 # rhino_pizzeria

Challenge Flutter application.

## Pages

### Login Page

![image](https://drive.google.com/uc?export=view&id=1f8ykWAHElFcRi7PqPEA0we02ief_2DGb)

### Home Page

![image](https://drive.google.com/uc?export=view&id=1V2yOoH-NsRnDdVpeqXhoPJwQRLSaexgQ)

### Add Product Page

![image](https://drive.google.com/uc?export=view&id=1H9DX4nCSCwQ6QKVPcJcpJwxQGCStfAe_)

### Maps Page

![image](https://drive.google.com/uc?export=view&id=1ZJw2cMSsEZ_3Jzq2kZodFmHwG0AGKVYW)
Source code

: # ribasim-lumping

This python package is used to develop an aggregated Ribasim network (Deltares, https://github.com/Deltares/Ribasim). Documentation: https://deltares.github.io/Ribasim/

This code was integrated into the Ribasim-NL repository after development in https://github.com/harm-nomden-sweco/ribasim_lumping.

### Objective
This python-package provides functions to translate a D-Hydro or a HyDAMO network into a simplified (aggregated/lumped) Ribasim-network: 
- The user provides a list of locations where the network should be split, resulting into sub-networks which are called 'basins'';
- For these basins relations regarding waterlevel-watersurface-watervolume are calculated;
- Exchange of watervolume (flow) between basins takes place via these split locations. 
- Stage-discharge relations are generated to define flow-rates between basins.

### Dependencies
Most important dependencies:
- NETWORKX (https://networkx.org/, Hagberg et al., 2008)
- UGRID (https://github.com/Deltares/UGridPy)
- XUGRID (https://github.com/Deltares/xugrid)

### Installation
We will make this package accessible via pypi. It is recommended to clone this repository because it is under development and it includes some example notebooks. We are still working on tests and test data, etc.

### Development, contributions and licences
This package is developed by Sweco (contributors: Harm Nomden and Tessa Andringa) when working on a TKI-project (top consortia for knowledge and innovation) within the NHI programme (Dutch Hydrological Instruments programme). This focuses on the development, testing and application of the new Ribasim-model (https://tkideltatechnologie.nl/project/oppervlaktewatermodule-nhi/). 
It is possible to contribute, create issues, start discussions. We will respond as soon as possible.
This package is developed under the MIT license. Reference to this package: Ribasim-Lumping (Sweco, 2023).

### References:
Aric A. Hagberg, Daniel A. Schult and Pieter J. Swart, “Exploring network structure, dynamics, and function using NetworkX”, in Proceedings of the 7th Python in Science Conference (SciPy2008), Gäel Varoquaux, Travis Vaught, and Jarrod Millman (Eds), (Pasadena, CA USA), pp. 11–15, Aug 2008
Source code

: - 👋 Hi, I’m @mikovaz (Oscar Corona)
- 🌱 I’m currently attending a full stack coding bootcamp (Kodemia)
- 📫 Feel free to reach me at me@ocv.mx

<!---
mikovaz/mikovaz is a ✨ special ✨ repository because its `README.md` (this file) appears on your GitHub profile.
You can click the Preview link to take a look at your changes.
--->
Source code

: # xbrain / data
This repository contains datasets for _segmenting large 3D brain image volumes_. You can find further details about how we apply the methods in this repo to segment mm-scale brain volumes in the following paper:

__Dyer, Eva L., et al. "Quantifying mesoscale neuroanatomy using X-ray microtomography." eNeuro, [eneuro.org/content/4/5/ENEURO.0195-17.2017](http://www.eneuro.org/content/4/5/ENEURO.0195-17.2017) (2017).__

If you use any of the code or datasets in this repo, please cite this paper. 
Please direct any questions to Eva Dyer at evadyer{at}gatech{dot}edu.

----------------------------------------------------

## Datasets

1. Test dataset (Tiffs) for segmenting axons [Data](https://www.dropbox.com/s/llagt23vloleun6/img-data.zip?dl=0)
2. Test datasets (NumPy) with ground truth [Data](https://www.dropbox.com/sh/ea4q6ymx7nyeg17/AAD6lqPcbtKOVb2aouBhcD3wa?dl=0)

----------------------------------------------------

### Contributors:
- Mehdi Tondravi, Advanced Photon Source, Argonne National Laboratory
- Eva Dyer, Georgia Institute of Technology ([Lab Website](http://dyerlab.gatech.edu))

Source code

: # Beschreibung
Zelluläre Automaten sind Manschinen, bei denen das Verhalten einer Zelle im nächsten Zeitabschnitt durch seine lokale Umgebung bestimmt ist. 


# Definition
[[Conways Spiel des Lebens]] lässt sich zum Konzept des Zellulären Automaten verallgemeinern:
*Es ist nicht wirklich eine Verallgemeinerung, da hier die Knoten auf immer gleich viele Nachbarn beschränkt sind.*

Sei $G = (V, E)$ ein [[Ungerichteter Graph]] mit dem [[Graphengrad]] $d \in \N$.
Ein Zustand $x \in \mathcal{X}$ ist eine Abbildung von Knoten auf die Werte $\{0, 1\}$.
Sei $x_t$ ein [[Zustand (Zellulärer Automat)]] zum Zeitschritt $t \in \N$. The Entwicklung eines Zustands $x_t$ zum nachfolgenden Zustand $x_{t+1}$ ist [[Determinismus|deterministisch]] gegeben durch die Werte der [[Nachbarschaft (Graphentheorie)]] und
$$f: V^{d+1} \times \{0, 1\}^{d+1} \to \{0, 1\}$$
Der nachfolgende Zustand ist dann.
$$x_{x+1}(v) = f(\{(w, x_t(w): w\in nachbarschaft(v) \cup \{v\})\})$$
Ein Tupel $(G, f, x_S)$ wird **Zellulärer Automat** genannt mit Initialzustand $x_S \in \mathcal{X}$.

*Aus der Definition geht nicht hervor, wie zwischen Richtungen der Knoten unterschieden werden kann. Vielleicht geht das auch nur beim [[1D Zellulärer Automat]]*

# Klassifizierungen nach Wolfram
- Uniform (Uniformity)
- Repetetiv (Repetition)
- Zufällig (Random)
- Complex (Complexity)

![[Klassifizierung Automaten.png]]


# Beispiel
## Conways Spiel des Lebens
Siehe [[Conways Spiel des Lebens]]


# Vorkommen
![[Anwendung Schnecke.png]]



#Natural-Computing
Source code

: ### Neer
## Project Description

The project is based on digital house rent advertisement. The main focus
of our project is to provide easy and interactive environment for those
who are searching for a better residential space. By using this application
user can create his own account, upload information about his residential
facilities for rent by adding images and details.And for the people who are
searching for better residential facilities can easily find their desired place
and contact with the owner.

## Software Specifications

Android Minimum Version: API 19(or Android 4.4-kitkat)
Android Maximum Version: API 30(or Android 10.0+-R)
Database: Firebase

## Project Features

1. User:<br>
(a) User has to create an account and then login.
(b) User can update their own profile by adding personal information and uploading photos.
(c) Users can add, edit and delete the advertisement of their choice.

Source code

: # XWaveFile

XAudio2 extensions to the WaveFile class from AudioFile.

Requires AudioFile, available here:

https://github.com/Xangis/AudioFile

┄┄┄┄┄┄┄┄┄┄

### Try it
Among the records, find the lines that contain "information" and copy each of them.

### Solved problem
user can create his own account, upload information about his residential
(b) User can update their own profile by adding personal information and uploading photos.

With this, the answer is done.